# Streaking Austin Toros Rally to beat the Rio Grande Valley Vipers



## truebluefan (May 27, 2002)

Malik Hairston scored 22 points as the Austin Toros rallied in the fourth quarter to defeat the Rio Grande Valley Vipers 102-89 on Sunday afternoon at the Austin Convention Center.Hairston scored 8 points in the fourth quarter including connecting on 2-of-2 from behind the 3-point line. Hairston hit both of his 3-point baskets during a 10-2 run in the fourth quarter, which opened up the game after being tied at 78-78.
"We did a great job in the second half defensively that carried over to the offensive end," Toros head coach Quin Snyder said. "It was a tough game to have before Christmas but now we can enjoy the holidays."

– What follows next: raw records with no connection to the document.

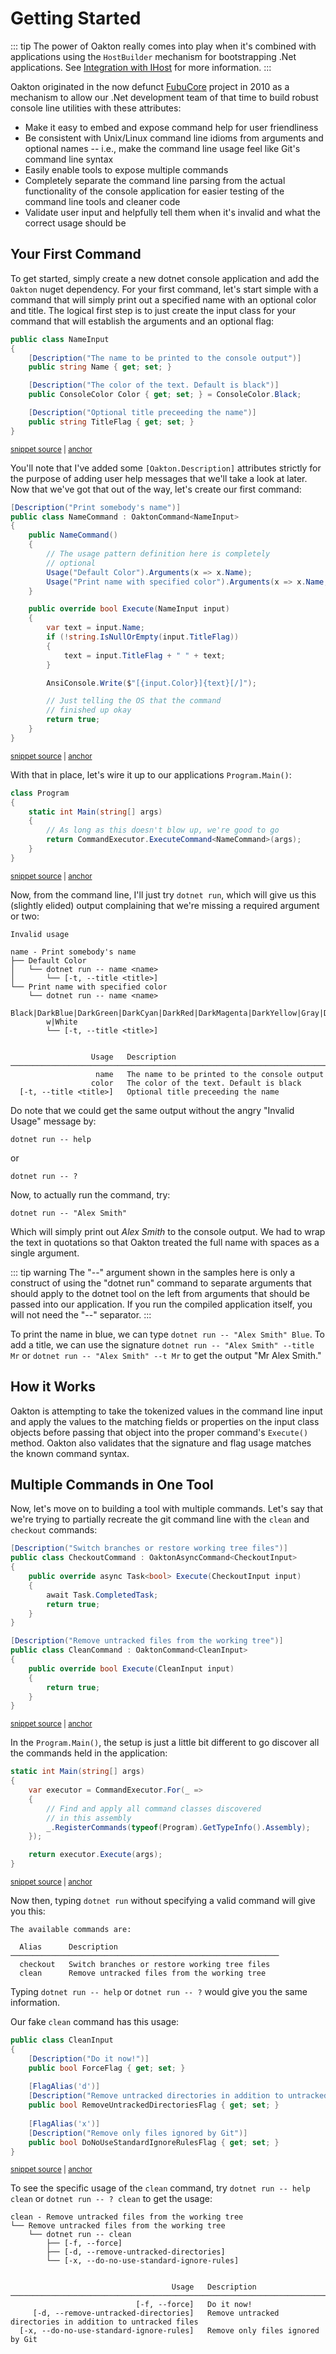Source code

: # Getting Started

::: tip
The power of Oakton really comes into play when it's combined with applications using the `HostBuilder`
mechanism for bootstrapping .Net applications. See [Integration with IHost](/guide/host/) for more information.
:::

Oakton originated in the now defunct [FubuCore](https://github.com/DarthFubuMVC/fubucore) project in 2010 as a mechanism to allow our .Net
development team of that time to build robust console line utilities with these attributes:

* Make it easy to embed and expose command help for user friendliness
* Be consistent with Unix/Linux command line idioms from arguments and optional names -- i.e., make the command line usage
  feel like Git's command line syntax
* Easily enable tools to expose multiple commands
* Completely separate the command line parsing from the actual functionality of the console application for easier testing of the command line tools and cleaner code
* Validate user input and helpfully tell them when it's invalid and what the correct usage should be

## Your First Command

To get started, simply create a new dotnet console application and add the `Oakton` nuget dependency. For your first command, let's start simple with a command that will simply print out a specified name with an optional color and title. The logical first step is to just
create the input class for your command that will establish the arguments and an optional flag:

<!-- snippet: sample_NameInput -->
<a id='snippet-sample_nameinput'></a>
```cs
public class NameInput
{
    [Description("The name to be printed to the console output")]
    public string Name { get; set; }

    [Description("The color of the text. Default is black")]
    public ConsoleColor Color { get; set; } = ConsoleColor.Black;

    [Description("Optional title preceeding the name")]
    public string TitleFlag { get; set; }
}
```
<sup><a href='https://github.com/JasperFx/oakton/blob/master/src/quickstart/Program.cs#L19-L31' title='Snippet source file'>snippet source</a> | <a href='#snippet-sample_nameinput' title='Start of snippet'>anchor</a></sup>
<!-- endSnippet -->

You'll note that I've added some `[Oakton.Description]` attributes strictly for the purpose of adding user help messages that we'll take a look at later. Now that we've got that out of the way, let's create our first command:

<!-- snippet: sample_NameCommand -->
<a id='snippet-sample_namecommand'></a>
```cs
[Description("Print somebody's name")]
public class NameCommand : OaktonCommand<NameInput>
{
    public NameCommand()
    {
        // The usage pattern definition here is completely
        // optional
        Usage("Default Color").Arguments(x => x.Name);
        Usage("Print name with specified color").Arguments(x => x.Name, x => x.Color);
    }

    public override bool Execute(NameInput input)
    {
        var text = input.Name;
        if (!string.IsNullOrEmpty(input.TitleFlag))
        {
            text = input.TitleFlag + " " + text;
        }

        AnsiConsole.Write($"[{input.Color}]{text}[/]");

        // Just telling the OS that the command
        // finished up okay
        return true;
    }
}
```
<sup><a href='https://github.com/JasperFx/oakton/blob/master/src/quickstart/Program.cs#L33-L60' title='Snippet source file'>snippet source</a> | <a href='#snippet-sample_namecommand' title='Start of snippet'>anchor</a></sup>
<!-- endSnippet -->

With that in place, let's wire it up to our applications `Program.Main()`:

<!-- snippet: sample_Quickstart.Program1 -->
<a id='snippet-sample_quickstart.program1'></a>
```cs
class Program
{
    static int Main(string[] args)
    {
        // As long as this doesn't blow up, we're good to go
        return CommandExecutor.ExecuteCommand<NameCommand>(args);
    }
}
```
<sup><a href='https://github.com/JasperFx/oakton/blob/master/src/quickstart/Program.cs#L8-L17' title='Snippet source file'>snippet source</a> | <a href='#snippet-sample_quickstart.program1' title='Start of snippet'>anchor</a></sup>
<!-- endSnippet -->

Now, from the command line, I'll just try `dotnet run`, which will give us this (slightly elided) output complaining
that we're missing a required argument or two:

```
Invalid usage

name - Print somebody's name
├── Default Color
│   └── dotnet run -- name <name>
│       └── [-t, --title <title>]
└── Print name with specified color
    └── dotnet run -- name <name>
        Black|DarkBlue|DarkGreen|DarkCyan|DarkRed|DarkMagenta|DarkYellow|Gray|DarkGray|Blue|Green|Cyan|Red|Magenta|Yello
        w|White
        └── [-t, --title <title>]


                  Usage   Description
────────────────────────────────────────────────────────────────────────
                   name   The name to be printed to the console output
                  color   The color of the text. Default is black
  [-t, --title <title>]   Optional title preceeding the name
```

Do note that we could get the same output without the angry "Invalid Usage" message by:

```
dotnet run -- help
```

or

```
dotnet run -- ?
```

Now, to actually run the command, try:

```
dotnet run -- "Alex Smith"
```

Which will simply print out *Alex Smith* to the console output. We had to wrap the text in quotations so that Oakton treated
the full name with spaces as a single argument.

::: tip warning
The "--" argument shown in the samples here is only a construct of using the "dotnet run" command to separate arguments that should
apply to the dotnet tool on the left from arguments that should be passed into our application. If you run the compiled application
itself, you will not need the "--" separator.
:::

To print the name in blue, we can type `dotnet run -- "Alex Smith" Blue`. To add a title, we can use the signature `dotnet run -- "Alex Smith" --title Mr` or `dotnet run -- "Alex Smith" --t Mr` to get the output "Mr Alex Smith."

## How it Works

Oakton is attempting to take the tokenized values in the command line input and apply the values to the matching fields or properties
on the input class objects before passing that object into the proper command's `Execute()` method. Oakton also validates that the
signature and flag usage matches the known command syntax.

## Multiple Commands in One Tool

Now, let's move on to building a tool with multiple commands. Let's say that we're trying to partially recreate
the git command line with the `clean` and `checkout` commands:

<!-- snippet: sample_git_commands -->
<a id='snippet-sample_git_commands'></a>
```cs
[Description("Switch branches or restore working tree files")]
public class CheckoutCommand : OaktonAsyncCommand<CheckoutInput>
{
    public override async Task<bool> Execute(CheckoutInput input)
    {
        await Task.CompletedTask;
        return true;
    }
}

[Description("Remove untracked files from the working tree")]
public class CleanCommand : OaktonCommand<CleanInput>
{
    public override bool Execute(CleanInput input)
    {
        return true;
    }
}
```
<sup><a href='https://github.com/JasperFx/oakton/blob/master/src/MultipleCommands/Program.cs#L41-L60' title='Snippet source file'>snippet source</a> | <a href='#snippet-sample_git_commands' title='Start of snippet'>anchor</a></sup>
<!-- endSnippet -->

In the `Program.Main()`, the setup is just a little bit different to go discover all the commands held in the application:

<!-- snippet: sample_MultipleCommands.Program.Main -->
<a id='snippet-sample_multiplecommands.program.main'></a>
```cs
static int Main(string[] args)
{
    var executor = CommandExecutor.For(_ =>
    {
        // Find and apply all command classes discovered
        // in this assembly
        _.RegisterCommands(typeof(Program).GetTypeInfo().Assembly);
    });

    return executor.Execute(args);
}
```
<sup><a href='https://github.com/JasperFx/oakton/blob/master/src/MultipleCommands/Program.cs#L10-L22' title='Snippet source file'>snippet source</a> | <a href='#snippet-sample_multiplecommands.program.main' title='Start of snippet'>anchor</a></sup>
<!-- endSnippet -->

Now then, typing `dotnet run` without specifying a valid command will give you this:

```
The available commands are:

  Alias      Description
────────────────────────────────────────────────────────────
  checkout   Switch branches or restore working tree files
  clean      Remove untracked files from the working tree
```

Typing `dotnet run -- help` or `dotnet run -- ?` would give you the same information.

Our fake `clean` command has this usage:

<!-- snippet: sample_CleanInput -->
<a id='snippet-sample_cleaninput'></a>
```cs
public class CleanInput
{
    [Description("Do it now!")]
    public bool ForceFlag { get; set; }
    
    [FlagAlias('d')]
    [Description("Remove untracked directories in addition to untracked files")]
    public bool RemoveUntrackedDirectoriesFlag { get; set; }
    
    [FlagAlias('x')]
    [Description("Remove only files ignored by Git")]
    public bool DoNoUseStandardIgnoreRulesFlag { get; set; }
}
```
<sup><a href='https://github.com/JasperFx/oakton/blob/master/src/MultipleCommands/Program.cs#L75-L89' title='Snippet source file'>snippet source</a> | <a href='#snippet-sample_cleaninput' title='Start of snippet'>anchor</a></sup>
<!-- endSnippet -->

To see the specific usage of the `clean` command, try `dotnet run -- help clean` or `dotnet run -- ? clean` to get the usage:

```
clean - Remove untracked files from the working tree
└── Remove untracked files from the working tree
    └── dotnet run -- clean
        ├── [-f, --force]
        ├── [-d, --remove-untracked-directories]
        └── [-x, --do-no-use-standard-ignore-rules]


                                    Usage   Description
─────────────────────────────────────────────────────────────────────────────────────────────────────────
                            [-f, --force]   Do it now!
     [-d, --remove-untracked-directories]   Remove untracked directories in addition to untracked files
  [-x, --do-no-use-standard-ignore-rules]   Remove only files ignored by Git
```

With the victory over Rio Grande Valley, the Toros push their winning streak to six games overall and four in a row at the Austin Convention Center. Austin improved to 8-3 on the season.

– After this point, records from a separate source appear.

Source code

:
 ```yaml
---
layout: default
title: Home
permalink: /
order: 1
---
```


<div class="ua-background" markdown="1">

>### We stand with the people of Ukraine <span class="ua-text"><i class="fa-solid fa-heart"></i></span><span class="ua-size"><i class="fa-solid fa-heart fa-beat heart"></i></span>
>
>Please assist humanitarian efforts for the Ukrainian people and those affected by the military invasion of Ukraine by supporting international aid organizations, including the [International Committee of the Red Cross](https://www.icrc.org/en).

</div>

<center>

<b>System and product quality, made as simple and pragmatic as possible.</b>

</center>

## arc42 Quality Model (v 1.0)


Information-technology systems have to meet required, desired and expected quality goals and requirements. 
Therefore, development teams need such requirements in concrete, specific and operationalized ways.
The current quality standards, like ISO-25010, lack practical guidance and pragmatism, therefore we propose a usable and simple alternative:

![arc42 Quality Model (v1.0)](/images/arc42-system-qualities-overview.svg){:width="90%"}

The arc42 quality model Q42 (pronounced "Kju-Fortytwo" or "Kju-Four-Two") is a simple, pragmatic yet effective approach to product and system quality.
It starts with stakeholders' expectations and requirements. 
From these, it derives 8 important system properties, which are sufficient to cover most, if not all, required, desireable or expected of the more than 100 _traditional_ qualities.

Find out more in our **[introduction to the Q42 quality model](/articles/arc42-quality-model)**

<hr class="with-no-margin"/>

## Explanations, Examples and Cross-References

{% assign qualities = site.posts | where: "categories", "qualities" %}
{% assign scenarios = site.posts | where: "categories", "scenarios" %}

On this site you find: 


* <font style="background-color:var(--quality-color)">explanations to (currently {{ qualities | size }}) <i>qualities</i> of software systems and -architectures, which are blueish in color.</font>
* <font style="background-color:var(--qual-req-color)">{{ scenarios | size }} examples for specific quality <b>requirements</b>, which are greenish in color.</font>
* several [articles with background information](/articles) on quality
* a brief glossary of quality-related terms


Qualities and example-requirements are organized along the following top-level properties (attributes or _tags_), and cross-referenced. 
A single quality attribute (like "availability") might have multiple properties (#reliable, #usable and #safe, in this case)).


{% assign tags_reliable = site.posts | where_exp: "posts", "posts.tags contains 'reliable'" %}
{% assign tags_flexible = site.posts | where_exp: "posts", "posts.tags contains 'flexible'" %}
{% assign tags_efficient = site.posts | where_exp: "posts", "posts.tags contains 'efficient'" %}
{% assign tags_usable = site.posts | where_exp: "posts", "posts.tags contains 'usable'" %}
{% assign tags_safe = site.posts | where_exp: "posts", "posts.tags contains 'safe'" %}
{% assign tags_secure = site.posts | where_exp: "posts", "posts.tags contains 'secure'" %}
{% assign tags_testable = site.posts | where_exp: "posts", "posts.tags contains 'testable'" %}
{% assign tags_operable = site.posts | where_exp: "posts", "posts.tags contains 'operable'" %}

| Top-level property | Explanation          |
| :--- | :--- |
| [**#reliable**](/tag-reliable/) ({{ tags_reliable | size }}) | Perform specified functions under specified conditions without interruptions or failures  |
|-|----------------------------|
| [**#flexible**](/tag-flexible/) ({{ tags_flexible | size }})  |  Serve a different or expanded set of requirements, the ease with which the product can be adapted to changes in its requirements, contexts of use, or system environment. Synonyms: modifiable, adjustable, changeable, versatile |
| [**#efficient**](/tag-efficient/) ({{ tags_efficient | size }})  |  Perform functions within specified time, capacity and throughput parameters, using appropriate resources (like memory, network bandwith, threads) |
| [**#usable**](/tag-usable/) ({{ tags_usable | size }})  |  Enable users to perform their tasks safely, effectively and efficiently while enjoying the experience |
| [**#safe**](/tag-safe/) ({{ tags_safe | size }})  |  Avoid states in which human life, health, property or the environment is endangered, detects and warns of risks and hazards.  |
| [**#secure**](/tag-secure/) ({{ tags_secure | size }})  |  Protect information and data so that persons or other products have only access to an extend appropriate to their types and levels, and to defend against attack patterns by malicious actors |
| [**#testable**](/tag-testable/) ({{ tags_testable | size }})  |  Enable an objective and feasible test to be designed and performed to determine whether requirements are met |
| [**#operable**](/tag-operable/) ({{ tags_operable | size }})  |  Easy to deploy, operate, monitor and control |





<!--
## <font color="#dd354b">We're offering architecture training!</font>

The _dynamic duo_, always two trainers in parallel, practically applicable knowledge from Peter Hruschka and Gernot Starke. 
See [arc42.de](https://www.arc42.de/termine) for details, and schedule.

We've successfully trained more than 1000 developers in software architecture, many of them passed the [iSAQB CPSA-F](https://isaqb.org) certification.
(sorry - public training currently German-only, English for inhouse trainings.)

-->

Austin trailed by 15 points in the third quarter after a poor first half shooting performance. The Toros shot 34.8% from the floor and didn't connect on a single 3-point shot on eight attempts.
Four of the starters for Austin scored in double figures including Andre Brown with 22 points, Marcus Williams with 21 and Charles Gaines with 15. Brown added a team-high and season high 14 rebounds.
Smush Parker led Rio Grande Valley in scoring with 23 points on 6-of-14 shooting. Trent Strickland scored 19 points and Alpha Bangura had 17 for the Vipers, who fall to 5-7 on the season.


----------